South Island Honey in Demand
The sweet taste of honey has made it a treat for over 8000 years – but now there’s more.
Growing awareness of its health benefits and the appeal of its natural origins has meant South Island honey producers are riding a wave of unprecedented overseas demand.
Taylor Pass Honey, one of the south’s largest producers, has doubled production over the past two years and the remote wilderness areas they source their honey from has been a compelling selling point for overseas markets, marketing manager Jo Bray says.
“The provenance story of our products is a key differentiator for our brand for both domestic and international consumers, with traceability back to the hive being a fundamentally important attribute particularly as the consumers of today place a great deal of importance on country of origin and authenticity.”
The Blenheim based company has expanded its south island honey operations deep into the Central Otago and South Westland, quadrupling the number of hives in those areas to keep up with demand and ensure security of supply.“Having geographic diversity ensures we are somewhat protected against a total crop failure should a poor season arise as happened in 2016/2017. In addition to this these two areas provide access to nectar sources not abundant in the Marlborough region,” Jo says.

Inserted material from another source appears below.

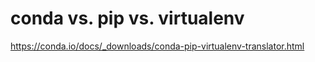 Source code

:# conda vs. pip vs. virtualenv

https://conda.io/docs/_downloads/conda-pip-virtualenv-translator.html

Part of the strategy is to provide their customers, particularly in the rapidly growing U.S. market, with variety.
“Whilst Mānuka makes up the bulk of our crop this is not our primary focus, our value proposition lies in producing a wide range of unique mono-floral honeys that carry the signature flavours and properties of the South.
“The South Island provides us with access to honey varietals not found anywhere else in the world and this feeling of a product not being readily available suddenly makes it very attractive to the consumer – hence increased demand.”
While historical data for hive numbers in the south is hard to find, nationally the trend has still been strongly upward according to Apiculture New Zealand CEO Karin Kos.
“As at September 2018 there were 211,504
registered hives in the South Island (out of a total of
885,004 across all of NZ).
“National trends have seen hive numbers double in the last ten years – ten years ago hives were around 355,000.”
Another positive aspect of the growth is the changing age demographic with a number of young new entrant beekeepers drawn to the industry she said.